►
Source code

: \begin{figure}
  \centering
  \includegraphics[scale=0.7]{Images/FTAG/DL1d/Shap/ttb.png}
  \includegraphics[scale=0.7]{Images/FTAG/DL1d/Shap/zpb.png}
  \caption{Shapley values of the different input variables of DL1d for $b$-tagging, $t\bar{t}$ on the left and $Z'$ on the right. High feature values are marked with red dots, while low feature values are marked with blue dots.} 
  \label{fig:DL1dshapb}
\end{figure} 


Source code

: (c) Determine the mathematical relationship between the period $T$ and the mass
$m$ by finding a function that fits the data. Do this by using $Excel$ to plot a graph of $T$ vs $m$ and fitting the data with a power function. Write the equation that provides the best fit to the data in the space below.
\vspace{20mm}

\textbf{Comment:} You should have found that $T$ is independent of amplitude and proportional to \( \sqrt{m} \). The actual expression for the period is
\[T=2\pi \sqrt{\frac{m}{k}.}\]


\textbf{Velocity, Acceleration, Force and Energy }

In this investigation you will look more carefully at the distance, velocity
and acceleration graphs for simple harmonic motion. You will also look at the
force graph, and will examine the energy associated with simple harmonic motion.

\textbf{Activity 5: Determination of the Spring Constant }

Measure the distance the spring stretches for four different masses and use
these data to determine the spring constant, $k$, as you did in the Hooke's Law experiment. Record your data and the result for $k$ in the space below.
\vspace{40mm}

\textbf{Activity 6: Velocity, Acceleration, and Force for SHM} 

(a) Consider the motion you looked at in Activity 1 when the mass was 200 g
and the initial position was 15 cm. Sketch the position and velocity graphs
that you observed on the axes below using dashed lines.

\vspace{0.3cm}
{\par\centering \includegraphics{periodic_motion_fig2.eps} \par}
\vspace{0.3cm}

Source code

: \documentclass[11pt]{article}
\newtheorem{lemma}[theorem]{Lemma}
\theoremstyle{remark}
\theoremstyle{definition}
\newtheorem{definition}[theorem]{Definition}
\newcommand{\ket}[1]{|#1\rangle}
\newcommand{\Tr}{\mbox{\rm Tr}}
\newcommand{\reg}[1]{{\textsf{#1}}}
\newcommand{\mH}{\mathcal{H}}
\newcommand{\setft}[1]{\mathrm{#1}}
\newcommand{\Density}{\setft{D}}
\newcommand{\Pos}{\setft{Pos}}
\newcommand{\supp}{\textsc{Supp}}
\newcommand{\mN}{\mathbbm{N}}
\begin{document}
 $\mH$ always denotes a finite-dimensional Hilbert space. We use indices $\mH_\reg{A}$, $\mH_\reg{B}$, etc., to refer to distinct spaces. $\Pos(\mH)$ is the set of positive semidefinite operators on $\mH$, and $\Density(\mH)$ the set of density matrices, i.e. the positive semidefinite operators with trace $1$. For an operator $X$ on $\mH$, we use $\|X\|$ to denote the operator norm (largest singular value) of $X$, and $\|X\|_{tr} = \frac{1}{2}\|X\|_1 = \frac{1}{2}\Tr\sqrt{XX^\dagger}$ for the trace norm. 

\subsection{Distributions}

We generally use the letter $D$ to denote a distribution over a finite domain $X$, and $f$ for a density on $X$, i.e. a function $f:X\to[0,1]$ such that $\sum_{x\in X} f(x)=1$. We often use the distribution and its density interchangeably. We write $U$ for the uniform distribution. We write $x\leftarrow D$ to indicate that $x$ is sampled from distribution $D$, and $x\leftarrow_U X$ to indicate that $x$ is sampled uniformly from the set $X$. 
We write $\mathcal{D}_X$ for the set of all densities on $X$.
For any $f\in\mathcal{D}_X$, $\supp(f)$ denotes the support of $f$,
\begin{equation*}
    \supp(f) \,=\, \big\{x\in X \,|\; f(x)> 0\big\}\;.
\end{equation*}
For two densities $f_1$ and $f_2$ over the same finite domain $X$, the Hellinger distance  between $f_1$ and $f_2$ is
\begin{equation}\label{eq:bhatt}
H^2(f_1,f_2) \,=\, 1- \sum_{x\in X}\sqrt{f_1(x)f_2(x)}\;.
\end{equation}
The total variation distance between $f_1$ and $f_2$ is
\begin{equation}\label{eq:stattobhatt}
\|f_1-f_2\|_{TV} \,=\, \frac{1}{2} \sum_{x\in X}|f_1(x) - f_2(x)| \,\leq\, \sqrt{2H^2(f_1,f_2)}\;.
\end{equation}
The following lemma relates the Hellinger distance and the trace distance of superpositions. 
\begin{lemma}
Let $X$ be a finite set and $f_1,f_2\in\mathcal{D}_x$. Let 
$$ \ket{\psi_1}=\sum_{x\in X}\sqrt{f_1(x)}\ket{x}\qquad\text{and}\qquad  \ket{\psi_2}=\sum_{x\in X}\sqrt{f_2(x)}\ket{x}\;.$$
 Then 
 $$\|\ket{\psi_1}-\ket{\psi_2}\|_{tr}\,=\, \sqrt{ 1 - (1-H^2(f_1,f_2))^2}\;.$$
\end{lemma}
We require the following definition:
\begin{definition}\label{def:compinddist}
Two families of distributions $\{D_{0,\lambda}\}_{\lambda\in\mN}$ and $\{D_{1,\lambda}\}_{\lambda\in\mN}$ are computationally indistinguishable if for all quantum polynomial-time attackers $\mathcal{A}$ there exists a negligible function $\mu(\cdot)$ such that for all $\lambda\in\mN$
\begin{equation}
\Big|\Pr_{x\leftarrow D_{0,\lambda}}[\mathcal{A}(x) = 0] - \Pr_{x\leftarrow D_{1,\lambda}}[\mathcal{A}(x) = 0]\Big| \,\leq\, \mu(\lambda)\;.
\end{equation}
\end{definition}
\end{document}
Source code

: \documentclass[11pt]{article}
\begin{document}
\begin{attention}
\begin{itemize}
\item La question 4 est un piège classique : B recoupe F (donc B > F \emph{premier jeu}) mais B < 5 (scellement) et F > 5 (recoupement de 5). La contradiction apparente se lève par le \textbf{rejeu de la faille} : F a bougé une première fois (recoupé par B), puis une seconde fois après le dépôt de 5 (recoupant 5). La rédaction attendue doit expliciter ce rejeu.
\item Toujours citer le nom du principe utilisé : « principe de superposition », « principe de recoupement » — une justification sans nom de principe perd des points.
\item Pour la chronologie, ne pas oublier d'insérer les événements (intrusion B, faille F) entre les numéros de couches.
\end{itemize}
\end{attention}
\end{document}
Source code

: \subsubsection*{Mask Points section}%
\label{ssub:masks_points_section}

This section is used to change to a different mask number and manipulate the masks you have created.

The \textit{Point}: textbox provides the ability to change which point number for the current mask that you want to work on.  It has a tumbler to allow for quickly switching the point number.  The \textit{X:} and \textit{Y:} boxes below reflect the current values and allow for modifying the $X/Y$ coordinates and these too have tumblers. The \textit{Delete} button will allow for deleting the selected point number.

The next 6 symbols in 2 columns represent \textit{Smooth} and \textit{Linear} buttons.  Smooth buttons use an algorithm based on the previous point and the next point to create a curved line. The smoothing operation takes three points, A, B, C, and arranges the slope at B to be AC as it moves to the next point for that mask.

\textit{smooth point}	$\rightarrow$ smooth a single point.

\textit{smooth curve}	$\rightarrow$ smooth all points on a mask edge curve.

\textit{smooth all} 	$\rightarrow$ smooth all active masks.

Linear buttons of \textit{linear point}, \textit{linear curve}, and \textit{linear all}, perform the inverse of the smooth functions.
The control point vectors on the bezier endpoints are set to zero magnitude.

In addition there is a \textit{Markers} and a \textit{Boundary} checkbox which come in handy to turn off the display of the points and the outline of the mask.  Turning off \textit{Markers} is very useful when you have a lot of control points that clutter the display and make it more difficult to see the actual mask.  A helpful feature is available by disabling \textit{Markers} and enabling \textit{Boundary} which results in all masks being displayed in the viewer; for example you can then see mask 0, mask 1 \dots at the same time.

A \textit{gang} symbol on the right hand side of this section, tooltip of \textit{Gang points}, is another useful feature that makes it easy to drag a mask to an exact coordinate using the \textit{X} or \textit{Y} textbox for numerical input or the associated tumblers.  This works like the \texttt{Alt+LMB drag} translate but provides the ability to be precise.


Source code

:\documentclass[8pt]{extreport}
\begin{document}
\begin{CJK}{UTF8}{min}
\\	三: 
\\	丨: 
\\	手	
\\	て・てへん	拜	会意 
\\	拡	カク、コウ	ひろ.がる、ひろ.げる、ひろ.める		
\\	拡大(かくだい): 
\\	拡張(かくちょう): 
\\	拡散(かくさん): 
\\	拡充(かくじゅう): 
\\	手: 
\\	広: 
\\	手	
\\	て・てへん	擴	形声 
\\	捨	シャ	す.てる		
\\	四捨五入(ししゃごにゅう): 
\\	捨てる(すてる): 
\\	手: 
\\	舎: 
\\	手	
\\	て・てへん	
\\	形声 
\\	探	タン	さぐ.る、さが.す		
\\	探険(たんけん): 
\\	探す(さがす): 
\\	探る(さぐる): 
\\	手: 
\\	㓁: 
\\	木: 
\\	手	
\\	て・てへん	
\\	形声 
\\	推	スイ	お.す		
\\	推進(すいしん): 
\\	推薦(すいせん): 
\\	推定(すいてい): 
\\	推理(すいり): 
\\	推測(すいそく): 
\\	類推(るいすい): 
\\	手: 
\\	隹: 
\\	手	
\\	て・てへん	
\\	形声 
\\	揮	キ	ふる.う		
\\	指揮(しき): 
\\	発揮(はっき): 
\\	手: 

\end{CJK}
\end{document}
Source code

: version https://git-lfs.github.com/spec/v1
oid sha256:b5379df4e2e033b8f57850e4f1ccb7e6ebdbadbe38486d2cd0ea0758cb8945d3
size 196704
◄
Of the lines in the listing above, count those containing the word "which", and state the count alone.

SOLUTION BELOW: 2